The study will be a part of City Manager Wally Bobkiewicz’s “Roadmap for the Arts,” a proposal presented at the May 21 meeting. Plans include bringing arts organizations and other parties together to collaborate and create a vision for the future of arts in Evanston. “I don’t want us always to model the best practice, I want us to BE the best practice,” said Mr. Bobkiewicz. Evanston should not only rival Palo Alto, Austin, Cambridge and other cities in devotion to the arts, but do so in a way that is uniquely Evanston.
The Evanston Community Foundation, the City’s Arts Council, arts organizations, the City, and other private entities should be involved in creating the road map. Expect news and announcements in the future.
The Emerson Square Development continues to progress. Council approved a measure that will result in the purchase of 1600 Foster, the Bishop Freeman property, as part of the NSP II project at Emerson Square. The cost is $1.5 million, which comes out of the $18.15 million awarded for the project by the federal government. Included in the budget is an environmental remediation of various chemical compounds consistent with manufacturing practices. The budgeted cost of remediation will be $800,000 to $1.2 million, and that amount is already accounted for according to David Brint of Brinshore Development – the developer building the project.
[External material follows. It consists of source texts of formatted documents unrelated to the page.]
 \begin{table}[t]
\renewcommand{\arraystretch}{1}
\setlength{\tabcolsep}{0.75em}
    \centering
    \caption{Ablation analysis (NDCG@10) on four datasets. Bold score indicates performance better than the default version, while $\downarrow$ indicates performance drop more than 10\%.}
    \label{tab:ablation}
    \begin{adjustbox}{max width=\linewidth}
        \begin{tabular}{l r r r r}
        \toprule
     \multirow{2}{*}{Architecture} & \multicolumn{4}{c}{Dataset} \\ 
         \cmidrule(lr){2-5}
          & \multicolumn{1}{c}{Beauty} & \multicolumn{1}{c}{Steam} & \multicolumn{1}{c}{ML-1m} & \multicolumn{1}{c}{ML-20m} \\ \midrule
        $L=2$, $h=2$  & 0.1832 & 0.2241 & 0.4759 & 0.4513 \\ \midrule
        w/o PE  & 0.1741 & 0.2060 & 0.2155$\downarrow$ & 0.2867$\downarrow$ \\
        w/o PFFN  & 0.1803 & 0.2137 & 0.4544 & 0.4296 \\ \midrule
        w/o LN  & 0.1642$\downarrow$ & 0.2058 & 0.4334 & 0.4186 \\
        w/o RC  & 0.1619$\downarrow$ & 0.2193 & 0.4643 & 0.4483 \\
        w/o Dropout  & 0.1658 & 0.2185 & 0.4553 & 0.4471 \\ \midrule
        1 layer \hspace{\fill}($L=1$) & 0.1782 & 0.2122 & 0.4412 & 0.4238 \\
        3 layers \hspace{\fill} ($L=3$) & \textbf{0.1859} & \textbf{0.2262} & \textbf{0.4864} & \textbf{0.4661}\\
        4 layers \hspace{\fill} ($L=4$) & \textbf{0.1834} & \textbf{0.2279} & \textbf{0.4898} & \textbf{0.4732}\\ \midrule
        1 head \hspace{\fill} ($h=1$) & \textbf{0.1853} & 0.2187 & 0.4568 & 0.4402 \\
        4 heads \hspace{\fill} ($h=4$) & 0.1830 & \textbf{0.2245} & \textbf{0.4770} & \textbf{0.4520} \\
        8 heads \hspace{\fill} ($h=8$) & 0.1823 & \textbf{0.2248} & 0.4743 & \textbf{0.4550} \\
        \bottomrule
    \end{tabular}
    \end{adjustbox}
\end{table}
Parking in your front yard is rare in Evanston, but an exception may be near for a home on Lincolnwood. Ald. Tendam said that he studied the project and that there is no good way to park elsewhere given the lack of alley access and the lot configuration. The homeowner wants to convert an existing garage into living space and move parking to the front yard. But Ald. Tendam’s suggestion that Council suspend the rules requiring two readings and pass the variance immediately failed with Alderman Judy Fiske, 1st ward, objected. Suspension of the rules requires a unanimous vote. The neighbors should have one more chance the weigh in, said Ald. Fiske.
Two crusty veteran topics returned, only to wait further amendment. A proposal seeking to limit home based businesses passed out of committee but will return for further amendment. Likewise, the bed and breakfast amendments passed, but will return to planning and development after further amendment. Look for further developments in the coming weeks.
An ordinance increasing one day liquor license fees from $100 to $150 in most cases passed by a narrow 5-4 vote. Ald. Grover urged a no vote, saying that many entities getting such passes were small not-for-profits. But Ald. Rainey urged a yes vote, saying that one-day licenses allowed the non-profits to sell liquor. They can increase prices to cover the added fee. Ald. Rainey prevails. Staff estimates the change will add a bit under $3,000 to City coffers.
Chicken and Waffles are coming to Dempster as Council passed a package of economic development loans for the new restaurant. Theloans total $200,000 for the adaptive reuse of a building at 2424 Dempster.
Council approved a resolution urging a constitutional amendment that would overturn the Supreme Court’s ruling in Citizen’s United. The resolution seeks a change in current law that essentially equates corporations and other organization with persons capable of protected free speech, and equates spending money by contributing to political campaigns with free speech.
Finally, Constellation Energy appeared before Council to announce progress on electricity aggregation. Residents and small businesses should be given the option of opting out of the plan soon. The lower power rates for those who stay in the program should hit in late July or early August.